> On May 28, 2024, at 5:25 AM, Jason A. Donenfeld <[email protected]> wrote:
>
> Provide a generic C vDSO getrandom() implementation, which operates on
> an opaque state returned by vgetrandom_alloc() and produces random bytes
> the same way as getrandom(). This has a the API signature:
>
> ssize_t vgetrandom(void *buffer, size_t len, unsigned int flags, void *opaque_state);
> +/**
> + * type vdso_kernel_ulong - unsigned long type that matches kernel's unsigned long
> + *
> + * Data shared between userspace and the kernel must operate the same way in both 64-bit code and in
> + * 32-bit compat code, over the same potentially 64-bit kernel. This type represents the size of an
> + * unsigned long as used by kernel code. This isn't necessarily the same as an unsigned long as used
> + * by userspace, however.
Why is this better than using plain u64? It’s certainly more
complicated. It also rather fundamentally breaks CRIU on 32-bit
userspace (although CRIU may well be unable to keep vgetrandom working
after a restore onto a different kernel anyway). Admittedly 32-bit
userspace is a slowly dying breed, but still.
> + *
> + * +-------------------+-------------------+------------------+-------------------+
> + * | 32-bit userspace | 32-bit userspace | 64-bit userspace | 64-bit userspace |
> + * | unsigned long | vdso_kernel_ulong | unsigned long | vdso_kernel_ulong |
> + * +---------------+-------------------+-------------------+------------------+-------------------+
> + * | 32-bit kernel | ✓ same size | ✓ same size |
> + * | unsigned long | | |
> + * +---------------+-------------------+-------------------+------------------+-------------------+
> + * | 64-bit kernel | ✘ different size! | ✓ same size | ✓ same size | ✓ same size |
> + * | unsigned long | | | | |
> + * +---------------+-------------------+-------------------+------------------+-------------------+
> + */
> +#ifdef CONFIG_64BIT
> +typedef u64 vdso_kernel_ulong;
> +#else
> +typedef u32 vdso_kernel_ulong;
> +#endif
> +
> +#endif /* __VDSO_TYPES_H */
> diff --git a/lib/vdso/getrandom.c b/lib/vdso/getrandom.c
> new file mode 100644
> index 000000000000..4d9bb59985f8
> --- /dev/null
> +++ b/lib/vdso/getrandom.c
> @@ -0,0 +1,226 @@
> +// SPDX-License-Identifier: GPL-2.0
> +/*
> + * Copyright (C) 2022 Jason A. Donenfeld <[email protected]>. All Rights Reserved.
> + */
> +
> +#include <linux/cache.h>
> +#include <linux/kernel.h>
> +#include <linux/time64.h>
> +#include <vdso/datapage.h>
> +#include <vdso/getrandom.h>
> +#include <asm/vdso/getrandom.h>
> +#include <asm/vdso/vsyscall.h>
> +
> +#define MEMCPY_AND_ZERO_SRC(type, dst, src, len) do { \
> + while (len >= sizeof(type)) { \
> + __put_unaligned_t(type, __get_unaligned_t(type, src), dst); \
> + __put_unaligned_t(type, 0, src); \
> + dst += sizeof(type); \
> + src += sizeof(type); \
> + len -= sizeof(type); \
> + } \
> +} while (0)
> +
> +static void memcpy_and_zero_src(void *dst, void *src, size_t len)
> +{
> + if (IS_ENABLED(CONFIG_HAVE_EFFICIENT_UNALIGNED_ACCESS)) {
> + if (IS_ENABLED(CONFIG_64BIT))
> + MEMCPY_AND_ZERO_SRC(u64, dst, src, len);
> + MEMCPY_AND_ZERO_SRC(u32, dst, src, len);
> + MEMCPY_AND_ZERO_SRC(u16, dst, src, len);
> + }
> + MEMCPY_AND_ZERO_SRC(u8, dst, src, len);
> +}
> +
> +/**
> + * __cvdso_getrandom_data - Generic vDSO implementation of getrandom() syscall.

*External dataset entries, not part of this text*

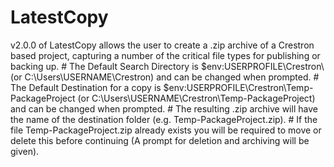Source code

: # LatestCopy
v2.0.0 of LatestCopy allows the user to create a .zip archive of a Crestron based project, capturing a number of the critical file types for publishing or backing up. # The Default Search Directory is $env:USERPROFILE\Crestron\ (or C:\Users\USERNAME\Crestron) and can be changed when prompted. # The Default Destination for a copy is $env:USERPROFILE\Crestron\Temp-PackageProject (or C:\Users\USERNAME\Crestron\Temp-PackageProject) and can be changed when prompted. # The resulting .zip archive will have the name of the destination folder (e.g. Temp-PackageProject.zip). # If the file Temp-PackageProject.zip already exists you will be required to move or delete this before continuing (A prompt for deletion and archiving will be given).
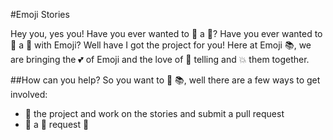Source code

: #Emoji Stories

Hey you, yes you! Have you ever wanted to 📝 a 📖? Have you ever wanted to 📝 a 📖 with Emoji? Well have I got the project for you! Here at Emoji 📚, we are bringing the 💕 of Emoji and the love of 📖 telling and 💥 them together.

##How can you help?
So you want to 📝 📚, well there are a few ways to get involved:

  - 🍴 the project and work on the stories and submit a pull request
  - 👐 a 📖 request 🎫
  
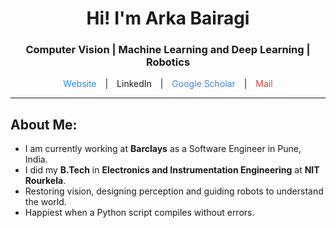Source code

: <h1 align="center">Hi! I'm Arka Bairagi</h1>
<h3 align="center"> Computer Vision | Machine Learning and Deep Learning | Robotics</h3>

<p align="center">
  <a href="https://arkabairagi.github.io/" target="_blank" rel="noopener noreferrer" style="margin: 0 10px; text-decoration: none; color: #1E90FF;">
    Website
  </a> | 

  <a href="https://www.linkedin.com/in/arka-bairagi-01a087159/" target="_blank" rel="noopener noreferrer" style="margin: 0 10px; display: inline-flex; align-items: center; text-decoration: none;">
    LinkedIn
  </a> | 

  <a href="https://scholar.google.com/citations?user=eXua6SwAAAAJ&hl=en&oi=ao" target="_blank" rel="noopener noreferrer" style="margin: 0 10px; text-decoration: none; color: #4285F4;">
    Google Scholar
  </a> | 

  <a href="mailto:arka.b2408@gmail.com" target="_blank" rel="noopener noreferrer" style="margin: 0 10px; text-decoration: none; color: #D44638;">
    Mail
  </a>
</p>

<p align="center">
  <!-- <img src="https://readme-typing-svg.herokuapp.com?font=Fira+Code&weight=500&size=22&pause=1000&color=FF0000&center=true&vCenter=true&width=1000&lines=Restoring+what+the+eye+can’t+see%2C+with+what+the+mind+can+teach.&repeat=false" alt="Animated typing SVG" />
</p> -->




---

## About Me:
- I am currently working at **Barclays** as a Software Engineer in Pune, India.
- I did my **B.Tech** in **Electronics and Instrumentation Engineering** at **NIT Rourkela**.  
- Restoring vision, designing perception and guiding robots to understand the world.  
- Happiest when a Python script compiles without errors.
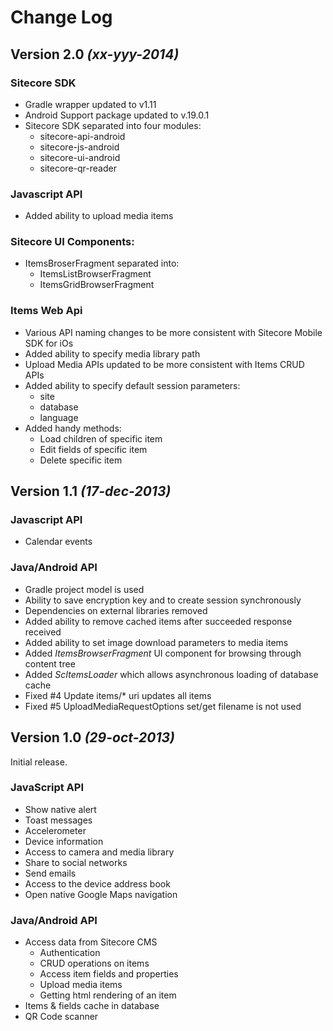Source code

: Change Log
==========

## Version 2.0 *(xx-yyy-2014)*

### Sitecore SDK
 * Gradle wrapper updated to v1.11
 * Android Support package updated to v.19.0.1
 * Sitecore SDK separated into four modules:
	- sitecore-api-android
	- sitecore-js-android
	- sitecore-ui-android
	- sitecore-qr-reader
 
### Javascript API
 * Added ability to upload media items
 
### Sitecore UI Components:
 * ItemsBroserFragment separated into:
	- ItemsListBrowserFragment
	- ItemsGridBrowserFragment
 
### Items Web Api
 * Various API naming changes to be more consistent with Sitecore Mobile SDK for iOs
 * Added ability to specify media library path
 * Upload Media APIs updated to be more consistent with Items CRUD APIs
 * Added ability to specify default session parameters:
	- site
	- database
	- language
 * Added handy methods:
	- Load children of specific item
	- Edit fields of specific item
	- Delete specific item

## Version 1.1 *(17-dec-2013)*

### Javascript API
 * Calendar events

### Java/Android API
 * Gradle project model is used
 * Ability to save encryption key and to create session synchronously
 * Dependencies on external libraries removed
 * Added ability to remove cached items after succeeded response received
 * Added ability to set image download parameters to media items
 * Added *ItemsBrowserFragment* UI component for browsing through content tree
 * Added *ScItemsLoader* which allows asynchronous loading of database cache
 * Fixed #4 Update items/* uri updates all items
 * Fixed #5 UploadMediaRequestOptions set/get filename is not used

## Version 1.0 *(29-oct-2013)*
Initial release.

### JavaScript API
 * Show native alert
 * Toast messages
 * Accelerometer
 * Device information
 * Access to camera and media library
 * Share to social networks
 * Send emails
 * Access to the device address book
 * Open native Google Maps navigation

### Java/Android API
 * Access data from Sitecore CMS
   * Authentication
   * CRUD operations on items
   * Access item fields and properties
   * Upload media items
   * Getting html rendering of an item
 * Items & fields cache in database
 * QR Code scanner
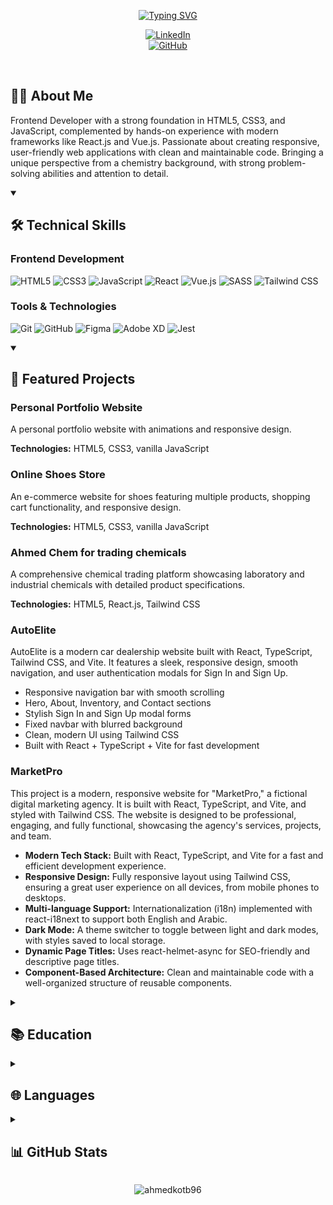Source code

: <p align="center">
  <a href="https://git.io/typing-svg">
    <img src="https://readme-typing-svg.herokuapp.com?font=Fira+Code&weight=600&size=30&duration=2500&pause=1000&color=45D7F7&background=0D1117&center=true&vCenter=true&width=800&height=50&lines=Hello+World!+%F0%9F%91%8B;I'm+Ahmed+Kotb;Frontend+Developer;React+%7C+TypeScript+%7C+JavaScript" alt="Typing SVG" />
  </a>
</p>

<!-- Social icons section -->
<p align="center">
  <a href="https://linkedin.com/in/ahmed-kotb-516380260">
    <img alt="LinkedIn" src="https://img.shields.io/badge/-LinkedIn-0077B5?style=for-the-badge&logo=linkedin&logoColor=white"/>
  </a>
  <br/>
  <a href="https://github.com/ahmedkotb96">
    <img alt="GitHub" src="https://img.shields.io/badge/GitHub-181717?style=for-the-badge&logo=github&logoColor=white"/>
  </a>
</p>

<br/>

## 👨‍💻 About Me

Frontend Developer with a strong foundation in HTML5, CSS3, and JavaScript, complemented by hands-on experience with modern frameworks like React.js and Vue.js. Passionate about creating responsive, user-friendly web applications with clean and maintainable code. Bringing a unique perspective from a chemistry background, with strong problem-solving abilities and attention to detail.

<details open> 
  <summary><h2>🛠️ Technical Skills</h2></summary>

  <h3>Frontend Development</h3>
  <p>
    <img alt="HTML5" src="https://img.shields.io/badge/HTML5-E34F26.svg?logo=html5&logoColor=white">
    <img alt="CSS3" src="https://img.shields.io/badge/CSS3-1572B6.svg?logo=css3&logoColor=white">
    <img alt="JavaScript" src="https://img.shields.io/badge/JavaScript-F7DF1E.svg?logo=javascript&logoColor=black">
    <img alt="React" src="https://img.shields.io/badge/React-20232a.svg?logo=react&logoColor=%2361DAFB">
    <img alt="Vue.js" src="https://img.shields.io/badge/Vue.js-4FC08D.svg?logo=vuedotjs&logoColor=white">
    <img alt="SASS" src="https://img.shields.io/badge/SASS-hotpink.svg?logo=SASS&logoColor=white">
    <img alt="Tailwind CSS" src="https://img.shields.io/badge/Tailwind_CSS-38B2AC?logo=tailwind-css&logoColor=white">
  </p>

  <h3>Tools & Technologies</h3>
  <p>
    <img alt="Git" src="https://img.shields.io/badge/Git-F05033.svg?logo=git&logoColor=white">
    <img alt="GitHub" src="https://img.shields.io/badge/GitHub-181717.svg?logo=github&logoColor=white">
    <img alt="Figma" src="https://img.shields.io/badge/Figma-F24E1E.svg?logo=figma&logoColor=white">
    <img alt="Adobe XD" src="https://img.shields.io/badge/Adobe%20XD-470137?logo=Adobe-XD&logoColor=white">
    <img alt="Jest" src="https://img.shields.io/badge/Jest-C21325?logo=jest&logoColor=white">
  </p>
</details>

<details open> 
  <summary><h2>🚀 Featured Projects</h2></summary>

  <h3>Personal Portfolio Website</h3>
  <p>A personal portfolio website with animations and responsive design.</p>
  <p><strong>Technologies:</strong> HTML5, CSS3, vanilla JavaScript</p>

  <h3>Online Shoes Store</h3>
  <p>An e-commerce website for shoes featuring multiple products, shopping cart functionality, and responsive design.</p>
  <p><strong>Technologies:</strong> HTML5, CSS3, vanilla JavaScript</p>

  <h3>Ahmed Chem for trading chemicals</h3>
  <p>A comprehensive chemical trading platform showcasing laboratory and industrial chemicals with detailed product specifications.</p>
  <p><strong>Technologies:</strong> HTML5, React.js, Tailwind CSS</p>

  <h3>AutoElite</h3>
  <p>AutoElite is a modern car dealership website built with React, TypeScript, Tailwind CSS, and Vite. It features a sleek, responsive design, smooth navigation, and user authentication modals for Sign In and Sign Up.</p>
  <ul>
    <li>Responsive navigation bar with smooth scrolling</li>
    <li>Hero, About, Inventory, and Contact sections</li>
    <li>Stylish Sign In and Sign Up modal forms</li>
    <li>Fixed navbar with blurred background</li>
    <li>Clean, modern UI using Tailwind CSS</li>
    <li>Built with React + TypeScript + Vite for fast development</li>
  </ul>

  <h3>MarketPro</h3>
  <p>This project is a modern, responsive website for "MarketPro," a fictional digital marketing agency. It is built with React, TypeScript, and Vite, and styled with Tailwind CSS. The website is designed to be professional, engaging, and fully functional, showcasing the agency's services, projects, and team.</p>
  <ul>
    <li><strong>Modern Tech Stack:</strong> Built with React, TypeScript, and Vite for a fast and efficient development experience.</li>
    <li><strong>Responsive Design:</strong> Fully responsive layout using Tailwind CSS, ensuring a great user experience on all devices, from mobile phones to desktops.</li>
    <li><strong>Multi-language Support:</strong> Internationalization (i18n) implemented with react-i18next to support both English and Arabic.</li>
    <li><strong>Dark Mode:</strong> A theme switcher to toggle between light and dark modes, with styles saved to local storage.</li>
    <li><strong>Dynamic Page Titles:</strong> Uses react-helmet-async for SEO-friendly and descriptive page titles.</li>
    <li><strong>Component-Based Architecture:</strong> Clean and maintainable code with a well-organized structure of reusable components.</li>
  </ul>
</details>

<details> 
  <summary><h2>📚 Education</h2></summary>

  <h3>Master of Science in Chemistry</h3>
  <p>University of Regensburg, Germany | 04/2019 - 09/2022</p>
  <p>Major: Advanced Synthesis and Catalysis | Grade: 2.7 (Good)</p>

  <h3>Bachelor of Science in Chemistry</h3>
  <p>University of Menoufia, Egypt | 09/2014 - 05/2018</p>
  <p>Grade: 88.35% (Excellent)</p>
</details>

<details> 
  <summary><h2>🌐 Languages</h2></summary>
  <ul>
    <li>Arabic (Native)</li>
    <li>English (Fluent, C2)</li>
    <li>German (Very good, B2)</li>
  </ul>
</details>

<details> 
  <summary><h2>📊 GitHub Stats</h2></summary>

  <p align="center">
    <img src="https://github-readme-stats.vercel.app/api?username=ahmedkotb96&show_icons=true&theme=react&hide_border=true&bg_color=1F222E&title_color=F85D7F&icon_color=F8D866" alt="GitHub Stats"/>
    <img src="https://github-readme-stats.vercel.app/api/top-langs/?username=ahmedkotb96&layout=compact&theme=react&hide_border=true&bg_color=1F222E&title_color=F85D7F&icon_color=F8D866" alt="Top Languages"/>
  </p>
</details>

<p align="center">
  <img src="https://komarev.com/ghpvc/?username=ahmedkotb96&label=Profile%20views&color=0e75b6&style=flat" alt="ahmedkotb96" />
</p>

> + * @rng_info: Describes state of kernel RNG, memory shared with kernel.
> + * @buffer: Destination buffer to fill with random bytes.
> + * @len: Size of @buffer in bytes.
> + * @flags: Zero or more GRND_* flags.
> + * @opaque_state: Pointer to an opaque state area.
> + *
> + * This implements a "fast key erasure" RNG using ChaCha20, in the same way that the kernel's
> + * getrandom() syscall does. It periodically reseeds its key from the kernel's RNG, at the same
> + * schedule that the kernel's RNG is reseeded. If the kernel's RNG is not ready, then this always
> + * calls into the syscall.
> + *
> + * @opaque_state *must* be allocated using the vgetrandom_alloc() syscall. Unless external locking
> + * is used, one state must be allocated per thread, as it is not safe to call this function
> + * concurrently with the same @opaque_state. However, it is safe to call this using the same
> + * @opaque_state that is shared between main code and signal handling code, within the same thread.
> + *
> + * Returns the number of random bytes written to @buffer, or a negative value indicating an error.
> + */
> +static __always_inline ssize_t
> +__cvdso_getrandom_data(const struct vdso_rng_data *rng_info, void *buffer, size_t len,
> + unsigned int flags, void *opaque_state)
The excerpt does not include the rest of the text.